There's a version of affiliate marketing that makes everyone uncomfortable — the kind where every video ends with "use my code for 10% off" and every description is a wall of sponsored links. That's not what this is about.
The alternative: build a resource your audience genuinely wants, and let the links work quietly in the background.
The "gear page" model
The most natural way to earn from recommendations is to maintain a public gear page — a single, updated list of what you actually use. Your audience finds it when they want it, not when you push it at them.
This works for a few reasons:
● Intent — someone who seeks out your gear list is already thinking about buying. That's very different from clicking a link because a video just ended.

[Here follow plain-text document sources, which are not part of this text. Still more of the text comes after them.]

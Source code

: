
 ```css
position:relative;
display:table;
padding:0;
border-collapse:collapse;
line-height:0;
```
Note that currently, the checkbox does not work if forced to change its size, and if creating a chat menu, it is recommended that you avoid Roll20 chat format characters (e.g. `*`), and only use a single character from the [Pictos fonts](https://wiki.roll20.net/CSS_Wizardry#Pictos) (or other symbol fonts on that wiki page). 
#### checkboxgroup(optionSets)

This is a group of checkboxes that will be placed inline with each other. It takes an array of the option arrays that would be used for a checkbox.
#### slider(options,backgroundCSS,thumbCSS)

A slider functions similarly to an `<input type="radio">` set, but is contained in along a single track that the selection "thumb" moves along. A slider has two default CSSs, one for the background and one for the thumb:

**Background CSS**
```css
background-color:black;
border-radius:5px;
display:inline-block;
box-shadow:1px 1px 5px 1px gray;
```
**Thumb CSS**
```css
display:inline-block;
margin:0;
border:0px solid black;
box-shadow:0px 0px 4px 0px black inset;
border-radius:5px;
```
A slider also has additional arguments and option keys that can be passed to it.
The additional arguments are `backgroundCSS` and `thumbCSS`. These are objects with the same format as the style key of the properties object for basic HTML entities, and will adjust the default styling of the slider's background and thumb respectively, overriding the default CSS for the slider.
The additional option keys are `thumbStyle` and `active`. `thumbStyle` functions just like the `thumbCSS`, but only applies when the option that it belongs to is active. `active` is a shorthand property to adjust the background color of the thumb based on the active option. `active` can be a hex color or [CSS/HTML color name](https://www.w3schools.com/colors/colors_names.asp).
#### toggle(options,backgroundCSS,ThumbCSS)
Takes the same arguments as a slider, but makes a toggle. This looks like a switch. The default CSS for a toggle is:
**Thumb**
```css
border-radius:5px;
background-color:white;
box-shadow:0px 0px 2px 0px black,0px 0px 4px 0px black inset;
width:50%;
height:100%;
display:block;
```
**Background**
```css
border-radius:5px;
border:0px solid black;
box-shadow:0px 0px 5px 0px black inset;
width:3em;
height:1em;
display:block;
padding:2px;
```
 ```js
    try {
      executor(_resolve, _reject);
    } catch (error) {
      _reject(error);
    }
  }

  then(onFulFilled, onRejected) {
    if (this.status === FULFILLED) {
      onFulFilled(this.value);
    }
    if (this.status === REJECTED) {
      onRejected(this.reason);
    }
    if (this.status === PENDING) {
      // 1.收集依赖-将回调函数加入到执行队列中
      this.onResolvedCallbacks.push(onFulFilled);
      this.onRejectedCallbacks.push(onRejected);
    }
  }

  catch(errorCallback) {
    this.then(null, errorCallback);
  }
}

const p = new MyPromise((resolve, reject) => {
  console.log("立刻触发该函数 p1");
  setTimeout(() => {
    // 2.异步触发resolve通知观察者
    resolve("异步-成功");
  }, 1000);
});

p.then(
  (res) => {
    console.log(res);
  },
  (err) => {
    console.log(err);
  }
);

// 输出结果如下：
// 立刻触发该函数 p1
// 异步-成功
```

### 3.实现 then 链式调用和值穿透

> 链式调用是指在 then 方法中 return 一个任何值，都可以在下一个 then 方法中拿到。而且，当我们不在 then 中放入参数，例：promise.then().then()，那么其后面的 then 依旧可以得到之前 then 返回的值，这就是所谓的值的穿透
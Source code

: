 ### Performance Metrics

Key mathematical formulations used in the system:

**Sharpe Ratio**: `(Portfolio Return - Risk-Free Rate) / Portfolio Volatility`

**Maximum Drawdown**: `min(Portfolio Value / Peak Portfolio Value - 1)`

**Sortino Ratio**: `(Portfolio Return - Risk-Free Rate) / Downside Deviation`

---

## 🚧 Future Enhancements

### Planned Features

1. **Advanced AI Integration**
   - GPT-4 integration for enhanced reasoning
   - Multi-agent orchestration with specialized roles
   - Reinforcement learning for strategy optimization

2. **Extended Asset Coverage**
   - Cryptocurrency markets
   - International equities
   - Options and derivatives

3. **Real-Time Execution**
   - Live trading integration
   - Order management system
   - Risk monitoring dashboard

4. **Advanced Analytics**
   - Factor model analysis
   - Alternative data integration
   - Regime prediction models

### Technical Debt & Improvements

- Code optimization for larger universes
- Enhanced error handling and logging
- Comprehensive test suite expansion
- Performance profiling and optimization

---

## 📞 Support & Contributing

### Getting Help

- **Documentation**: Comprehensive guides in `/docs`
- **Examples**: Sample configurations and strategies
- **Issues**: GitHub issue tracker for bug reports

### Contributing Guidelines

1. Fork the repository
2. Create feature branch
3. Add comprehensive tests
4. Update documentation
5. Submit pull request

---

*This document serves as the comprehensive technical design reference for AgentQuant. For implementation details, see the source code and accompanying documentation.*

● Trust — a curated list signals that you actually thought about what's on it, rather than listing everything with an affiliate program
● Longevity — gear lists keep earning long after the video is published. Old YouTube videos keep sending traffic to gear pages for years.
Affiliate tags vs sponsored content
Affiliate links are not sponsorships. You're recommending gear you actually use; you just get a small commission if someone buys through your link. This is standard practice and worth doing — but keep it honest. Only list gear you actually recommend.
One practical tip: keep your affiliate tags in one place so they're consistent. MakerManifest handles this automatically — you enter your Amazon Associates tag once, and it's applied to every Amazon link in your lists.
Start small
You don't need 50 products. Start with the 5–10 items you get asked about most often. Add a short note about why you use each one. That's it. The goal is a resource, not a catalog.